Guest Post: Generation Disconnection

Aftermath

This guest post comes to us from Pierce Higgins, founder of AfterMath, a website that enables a child to earn his time online by answering educational challenges. 

It a great privilege to be asked to write a guest blog for uKnowKids.com, one of the world’s leading companies in the “Parental Intelligence” space. uKnowKids has a range of category-winning products for parents that cover areas such as social monitoring, mobile monitoring and location monitoring.

Today’s parents have become disconnected from the digital lives of their children and have become increasingly incapable of dealing with cyberbullying, sexting issues ,mortifying video clips on YouTube amongst many.

For us parents the phrase “out of sight, out of mind” highlights the worry and concern we experience as we try to cope with these very real issues.

Parental Intelligence is one of those oxymorons like “waterproof” or “unbreakable”.

From the perspective of teenage children, parents are extremely “unintelligent” when it comes to digital devices in the home.

How many mothers have bought a new laptop home and given it to their children to set up never realizing that the kids have made themselves administrators with full privileges and their mother a guest with limited privileges?

Parental Intelligence in the context of monitoring would refer to the gathering of data that enables good decision making in the context of children. Parental Intelligence in the context of the digital home means filling a disconnection from our children.

I founded Aftermath www.getaftermath.com on the back of certain experiences as a parent of three children which I felt were being mirrored across the globe as parents experienced a digital watershed in the last few years.

I remember a time, not so long ago, when the TV sat in a room and the family would gather together to watch a favorite program and make snacks while the ads were on.
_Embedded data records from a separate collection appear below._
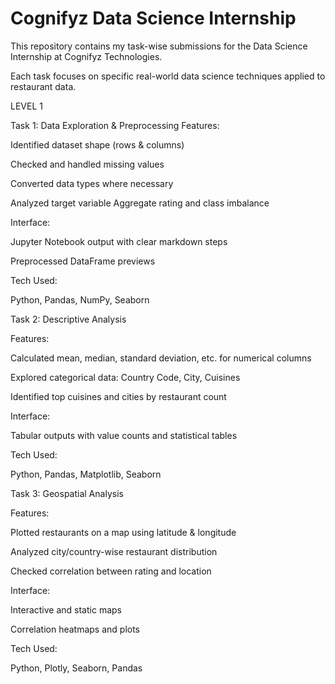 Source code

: # Cognifyz Data Science Internship

This repository contains my task-wise submissions for the Data Science Internship at Cognifyz Technologies.

Each task focuses on specific real-world data science techniques applied to restaurant data.

 LEVEL 1

 Task 1: Data Exploration & Preprocessing
Features:

Identified dataset shape (rows & columns)

Checked and handled missing values

Converted data types where necessary

Analyzed target variable Aggregate rating and class imbalance

Interface:

Jupyter Notebook output with clear markdown steps

Preprocessed DataFrame previews

Tech Used:

Python, Pandas, NumPy, Seaborn

 Task 2: Descriptive Analysis
 
Features:

Calculated mean, median, standard deviation, etc. for numerical columns

Explored categorical data: Country Code, City, Cuisines

Identified top cuisines and cities by restaurant count

Interface:

Tabular outputs with value counts and statistical tables

Tech Used:

Python, Pandas, Matplotlib, Seaborn

 Task 3: Geospatial Analysis
 
Features:

Plotted restaurants on a map using latitude & longitude

Analyzed city/country-wise restaurant distribution

Checked correlation between rating and location

Interface:

Interactive and static maps

Correlation heatmaps and plots

Tech Used:

Python, Plotly, Seaborn, Pandas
My children have not shared a program with myself or my wife in over three years. They each go to their rooms and watch the screens on their laptops/ipads/phones!

There was a time when a parent could pick up the house phone and know who was calling for their kids and even listen in to discreetly determine if there was anything to worry about.

Now children have mobile devices and parents know little about who, or what, they are talking about. We read in the media about Facebook and Pinterest and Tumblr but young teens are plugged into WhatsApp, Viber, Ask.fm, and many more.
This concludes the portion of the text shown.